Please retype, character for character, the portion of the entries below that runs from the line containing "produce new state" to the last line.

[Source texts of formatted documents]
········

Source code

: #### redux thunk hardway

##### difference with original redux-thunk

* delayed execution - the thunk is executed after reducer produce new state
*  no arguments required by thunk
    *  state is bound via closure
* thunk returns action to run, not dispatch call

········

**RESULT OF THE EXERCISE**:
* delayed execution - the thunk is executed after reducer produce new state
*  no arguments required by thunk
    *  state is bound via closure
* thunk returns action to run, not dispatch call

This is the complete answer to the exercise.